Setelah inkulkasi, langkah selanjutnya adalah modelling atau
keteladanan. Sebuah adagium yang mungkin sangat sering kita dengar mengatakan
bahwa satu keteladanan lebih baik daripada seribu kata-kata. Kalimat tersebut
bermakna bahwa satu hal yang dilakukan langsung oleh orang dewasa di depan
seorang anak, maka sikap itulah yang akan ia potret kemudian terekam dalam
memori jangka panjangnya. Sebagai contoh, seorang guru yang melihat sampah
kemudian memungut dan membuangnya ke tempat sampah. Hal itu mungkin sesuatu
yang sepele. Namun, mata-mata kecil yang menyaksikan langsung sikap tersebut
akan menyimpulkan sesuatu yang lebih daripada yang kita perkirakan. Sangat
berbeda kiranya ketika sikap guru tersebut acuh atau justru hanya menyuruh
siswa untuk membersihkan. Petuah dan perintah keluar darinya agar si anak
membuang sampah tersebut ke tempat sampah. Pada saat itu, perintah tersebut
manjur. Akan tetapi, pada saat tidak ada perintah, maka sikap siswa pun akan
biasa ketika melihat sampah tersebar di sekitarnya. Itulah kekuatan keteladanan
yang kini mungkin semakin jarang kita temukan.
Keteladan yang diberikan didukung dengan fasilitasi (facilitation)
dan juga pengembangan keterampilan (skill building). Bagaimana kedua hal
tersebut bisa dilaksanakan? Fasilitasi dapat dilakukan pada proses pembelajaran
yang terjadi di dalam kelas. Pemberian kesempatan kepada siswa untuk mengaplikasikan
nilai akan menumbuhkan kebiasaan. Kebiasaan yang selalu berulang tersebut
akhirnya menjelma menjadi sebuah karakter yang mengakar dalam diri anak.

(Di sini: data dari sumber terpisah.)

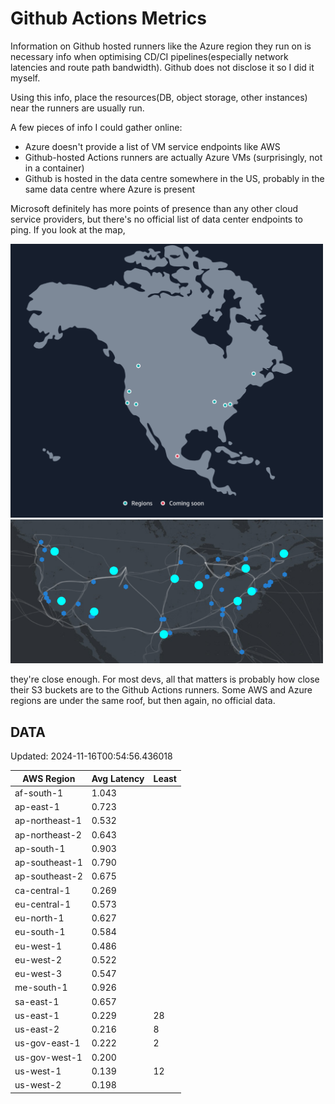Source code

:# Github Actions Metrics
Information on Github hosted runners like the Azure region they run on is
necessary info when optimising CD/CI pipelines(especially network latencies and
route path bandwidth). Github does not disclose it so I did it myself.

Using this info, place the resources(DB, object storage, other instances) near
the runners are usually run.

A few pieces of info I could gather online:

- Azure doesn't provide a list of VM service endpoints like AWS
- Github-hosted Actions runners are actually Azure VMs (surprisingly, not in a
  container)
- Github is hosted in the data centre somewhere in the US, probably in the same
  data centre where Azure is present

Microsoft definitely has more points of presence than any other cloud service
providers, but there's no official list of data center endpoints to ping. If you
look at the map,

<a href="https://aws.amazon.com/about-aws/global-infrastructure/regions_az/">
<img src="image.png" style="width: 500px;">
</a>
<a href="https://datacenters.microsoft.com/globe/explore">
<img src="image-1.png" style="width: 500px;">
</a>

they're close enough. For most devs, all that matters is probably how close
their S3 buckets are to the Github Actions runners. Some AWS and Azure regions
are under the same roof, but then again, no official data.

## DATA
Updated: 2024-11-16T00:54:56.436018

| AWS Region | Avg Latency | Least |
| - | - | - |
| af-south-1 | 1.043 |  |
| ap-east-1 | 0.723 |  |
| ap-northeast-1 | 0.532 |  |
| ap-northeast-2 | 0.643 |  |
| ap-south-1 | 0.903 |  |
| ap-southeast-1 | 0.790 |  |
| ap-southeast-2 | 0.675 |  |
| ca-central-1 | 0.269 |  |
| eu-central-1 | 0.573 |  |
| eu-north-1 | 0.627 |  |
| eu-south-1 | 0.584 |  |
| eu-west-1 | 0.486 |  |
| eu-west-2 | 0.522 |  |
| eu-west-3 | 0.547 |  |
| me-south-1 | 0.926 |  |
| sa-east-1 | 0.657 |  |
| us-east-1 | 0.229 | 28 |
| us-east-2 | 0.216 | 8 |
| us-gov-east-1 | 0.222 | 2 |
| us-gov-west-1 | 0.200 |  |
| us-west-1 | 0.139 | 12 |
| us-west-2 | 0.198 |  |

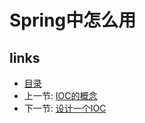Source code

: # Spring中怎么用


## links
   * [目录](<index.md>)
   * 上一节: [IOC的概念](<1.plan.md>)
   * 下一节: [设计一个IOC](<3.controller.md>)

Contoh
dari aplikasi fasilitasi adalah ketika guru menjelaskan suatu pelajaran. Ada
kalanya guru harus memberikan kesempatan kepada siswa untuk mendengarkan
pendapatnya. Guru tidak egois untuk bicara sepanjang waktu atau teacher
talking time. Akan tetapi, guru juga menghargai apa yang ingin disampaikan
oleh siswanya. Dengan begitu, siswa pun akan menghargai apapun yang guru
sampaikan.
Proses fasilitasi dalam diri anak tidak terlepas dengan proses skill
building. Keterampilan sosial yang perlu untuk selalu diasah adalah yang
terkait dengan keterampilan berpikir kritis dan keterampilan mengatasi masalah.
Kedua keterampilan tersebut merupakan modal bagi anak dalam menghadapi
kehidupan nantinya. Berpikir kritis akan mengarah pada pembentukan pribadi yang
bijaksana, senantiasa cermat dalam mensikapi suatu masalah sehingga bisa
membuat keputusan yang tepat. Dengan begitu, akan lahir pribadi-pribadi yang
sangat menghargai penyelesaian masalah dengan cara yang baik tanpa harus
mengendalkan kebiasaan destruktif yang kini seperti menjadi bagian dari bangsa
ini. Pendidikan karakter yang komprehensif yang meliputi penanaman pemahaman,
pemberian keteladanan, fasilitasi dan pengembangan keterampilan menjadi model
yang dapat diterapkan dalam proses pembelajaran.